So it seems that Sen. Ted Cruz (R-Moose Jaw) fancies himself something of a Simpsons fan, as he told The Federalist's Ben Domenech in a recent podcast. He even did lines from his two favorite episodes, proving that he can relate not only to country music aficionados, but to rabid animation fans, also too!
His absolute favorite episode, he says, is "'Round Springfield," the episode where Lisa finally meets her jazz idol, saxophonist "Bleeding Gums" Murphy, but then he dies. And to prove just how much he loves the episode, Cruz does the famous bit where the spirit of Bleeding Gums appears to Lisa in the clouds, followed by Mufasa from the Lion King, Darth Vader, and James Earl Jones. We would show you the video, but no, most Simpsons clips do not stay on YouTube. And while Cruz doesn't do the absolute worst James Earl Jones voice we've ever heard, any Comic Book Guy would pedantically point out that Cruz muffs part of the line.
Sadly, the Federalist audio is also not embeddable, but Cruz calls the character "Mustafa," not Mufasa, and just has him saying "I am Mustafa," followed by Vader's "Luke.
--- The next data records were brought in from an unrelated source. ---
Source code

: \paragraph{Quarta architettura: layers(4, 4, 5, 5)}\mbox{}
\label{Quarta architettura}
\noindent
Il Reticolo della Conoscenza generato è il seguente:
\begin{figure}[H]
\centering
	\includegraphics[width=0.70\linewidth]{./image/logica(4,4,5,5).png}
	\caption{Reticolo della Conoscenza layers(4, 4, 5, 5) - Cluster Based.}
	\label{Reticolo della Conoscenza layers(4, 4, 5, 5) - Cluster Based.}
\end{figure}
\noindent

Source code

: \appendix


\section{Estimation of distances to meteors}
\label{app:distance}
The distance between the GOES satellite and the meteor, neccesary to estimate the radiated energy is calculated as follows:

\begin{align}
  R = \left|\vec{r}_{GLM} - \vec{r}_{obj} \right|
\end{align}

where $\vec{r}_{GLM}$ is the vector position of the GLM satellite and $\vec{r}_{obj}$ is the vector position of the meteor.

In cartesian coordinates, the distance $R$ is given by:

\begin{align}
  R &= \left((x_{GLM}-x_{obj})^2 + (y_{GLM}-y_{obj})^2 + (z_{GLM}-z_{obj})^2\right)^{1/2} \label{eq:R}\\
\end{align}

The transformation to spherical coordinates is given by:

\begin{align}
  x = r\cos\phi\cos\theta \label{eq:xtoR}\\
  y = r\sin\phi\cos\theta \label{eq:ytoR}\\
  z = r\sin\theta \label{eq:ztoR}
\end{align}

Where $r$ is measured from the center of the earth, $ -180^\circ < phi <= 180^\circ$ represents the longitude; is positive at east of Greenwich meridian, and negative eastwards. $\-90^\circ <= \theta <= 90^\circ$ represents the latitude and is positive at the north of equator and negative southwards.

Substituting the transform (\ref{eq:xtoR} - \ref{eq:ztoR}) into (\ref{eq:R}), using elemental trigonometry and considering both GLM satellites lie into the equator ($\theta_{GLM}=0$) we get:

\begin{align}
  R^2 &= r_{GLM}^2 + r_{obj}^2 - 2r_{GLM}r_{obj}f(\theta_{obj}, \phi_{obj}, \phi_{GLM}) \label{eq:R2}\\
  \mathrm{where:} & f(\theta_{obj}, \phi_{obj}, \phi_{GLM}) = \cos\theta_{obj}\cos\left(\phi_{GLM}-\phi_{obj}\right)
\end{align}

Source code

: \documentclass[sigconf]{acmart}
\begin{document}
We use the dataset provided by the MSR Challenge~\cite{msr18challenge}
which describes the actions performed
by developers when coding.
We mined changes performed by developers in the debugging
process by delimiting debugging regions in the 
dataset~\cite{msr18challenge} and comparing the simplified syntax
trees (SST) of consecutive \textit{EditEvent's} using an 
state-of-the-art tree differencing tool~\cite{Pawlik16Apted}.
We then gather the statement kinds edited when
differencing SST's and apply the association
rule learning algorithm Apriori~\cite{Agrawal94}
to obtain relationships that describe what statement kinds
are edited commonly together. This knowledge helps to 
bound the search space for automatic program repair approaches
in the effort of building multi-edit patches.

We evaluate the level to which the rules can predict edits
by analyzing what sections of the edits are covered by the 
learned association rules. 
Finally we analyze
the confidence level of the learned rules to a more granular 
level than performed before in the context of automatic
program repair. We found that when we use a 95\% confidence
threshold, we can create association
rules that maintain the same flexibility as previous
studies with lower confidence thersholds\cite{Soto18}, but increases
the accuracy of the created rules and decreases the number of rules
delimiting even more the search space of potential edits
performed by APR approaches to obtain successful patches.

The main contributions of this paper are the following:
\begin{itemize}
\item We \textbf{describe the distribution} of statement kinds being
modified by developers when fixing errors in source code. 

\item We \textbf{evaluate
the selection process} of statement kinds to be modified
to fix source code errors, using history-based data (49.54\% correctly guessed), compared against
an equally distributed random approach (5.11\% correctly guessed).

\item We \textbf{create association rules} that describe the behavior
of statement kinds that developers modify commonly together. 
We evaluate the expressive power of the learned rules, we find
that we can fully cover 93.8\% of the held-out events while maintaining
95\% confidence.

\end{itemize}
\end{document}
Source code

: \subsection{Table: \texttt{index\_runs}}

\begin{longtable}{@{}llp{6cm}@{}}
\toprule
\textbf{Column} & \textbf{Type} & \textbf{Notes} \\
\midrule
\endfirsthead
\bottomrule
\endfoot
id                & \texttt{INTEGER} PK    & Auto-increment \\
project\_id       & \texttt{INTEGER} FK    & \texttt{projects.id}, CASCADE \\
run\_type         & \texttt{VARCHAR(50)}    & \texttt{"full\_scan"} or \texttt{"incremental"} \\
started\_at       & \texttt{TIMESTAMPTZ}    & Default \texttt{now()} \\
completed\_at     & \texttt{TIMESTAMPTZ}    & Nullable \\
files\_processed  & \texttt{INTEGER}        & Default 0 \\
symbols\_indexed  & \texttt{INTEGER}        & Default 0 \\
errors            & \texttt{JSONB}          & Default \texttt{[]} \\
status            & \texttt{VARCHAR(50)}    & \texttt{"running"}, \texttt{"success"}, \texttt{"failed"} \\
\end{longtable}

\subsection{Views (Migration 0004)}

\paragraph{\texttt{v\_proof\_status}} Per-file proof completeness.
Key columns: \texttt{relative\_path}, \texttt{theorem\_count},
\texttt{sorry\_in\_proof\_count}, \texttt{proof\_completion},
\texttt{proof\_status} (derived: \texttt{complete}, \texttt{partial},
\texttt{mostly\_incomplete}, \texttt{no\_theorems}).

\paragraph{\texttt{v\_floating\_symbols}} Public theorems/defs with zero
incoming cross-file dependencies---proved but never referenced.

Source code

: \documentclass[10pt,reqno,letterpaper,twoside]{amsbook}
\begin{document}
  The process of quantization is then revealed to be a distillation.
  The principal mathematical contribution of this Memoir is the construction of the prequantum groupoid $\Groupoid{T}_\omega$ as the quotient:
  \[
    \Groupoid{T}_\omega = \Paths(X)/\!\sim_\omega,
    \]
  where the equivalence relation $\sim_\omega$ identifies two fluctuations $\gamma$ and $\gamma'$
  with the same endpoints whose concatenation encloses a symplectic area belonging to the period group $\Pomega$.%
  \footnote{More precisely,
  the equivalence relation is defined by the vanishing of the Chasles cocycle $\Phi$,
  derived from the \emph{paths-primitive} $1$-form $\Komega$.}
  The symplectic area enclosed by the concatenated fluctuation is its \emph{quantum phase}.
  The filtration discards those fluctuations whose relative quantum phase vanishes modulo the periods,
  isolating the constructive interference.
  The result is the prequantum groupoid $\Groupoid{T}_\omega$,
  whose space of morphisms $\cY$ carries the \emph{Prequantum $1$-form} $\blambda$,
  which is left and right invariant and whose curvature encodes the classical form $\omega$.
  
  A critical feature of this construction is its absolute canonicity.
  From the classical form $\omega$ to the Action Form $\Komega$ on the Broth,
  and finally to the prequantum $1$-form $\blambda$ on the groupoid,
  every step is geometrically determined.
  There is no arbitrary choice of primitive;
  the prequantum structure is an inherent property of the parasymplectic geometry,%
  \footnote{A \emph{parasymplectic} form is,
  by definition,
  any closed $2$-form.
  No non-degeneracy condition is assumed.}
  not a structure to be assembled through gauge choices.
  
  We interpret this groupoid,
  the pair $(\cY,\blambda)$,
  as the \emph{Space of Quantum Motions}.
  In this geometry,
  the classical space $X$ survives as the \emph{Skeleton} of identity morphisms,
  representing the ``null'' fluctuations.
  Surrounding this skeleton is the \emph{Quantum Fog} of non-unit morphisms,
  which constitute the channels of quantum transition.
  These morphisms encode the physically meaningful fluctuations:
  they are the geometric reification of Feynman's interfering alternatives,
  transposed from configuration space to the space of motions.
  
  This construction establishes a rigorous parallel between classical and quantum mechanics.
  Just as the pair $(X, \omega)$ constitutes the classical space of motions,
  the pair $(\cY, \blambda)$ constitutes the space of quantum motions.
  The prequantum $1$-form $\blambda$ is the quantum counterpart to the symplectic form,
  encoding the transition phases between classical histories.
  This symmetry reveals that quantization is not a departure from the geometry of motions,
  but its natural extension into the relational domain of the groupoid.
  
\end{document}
I am your Father" and Jones's "This is CNN." In the Simpsons episode, Mufasa says, "You must avenge my death, Kimba... dah, I mean Simba." It's a fairly nerdy inside-animation joke, and we suppose Cruz can be forgiven for flubbing it, but that totally proves that Ted Cruz is not one of us.
Cruz's other favorite episode is the segment in “Treehouse of Horror VII" where the drooling space aliens Kang and Kodos replace Bill Clinton and Bob Dole in the 1996 elections. Cruz happily performs his favorite line from that, too -- the speech where Bill Clinton says "we must move forward, not backward; upward, not forward; and always twirling, twirling, twirling towards freedom!" And as WaPo noticed, he once again botches it, though only slightly; Cruz says "twirling into the future" instead of "towards freedom."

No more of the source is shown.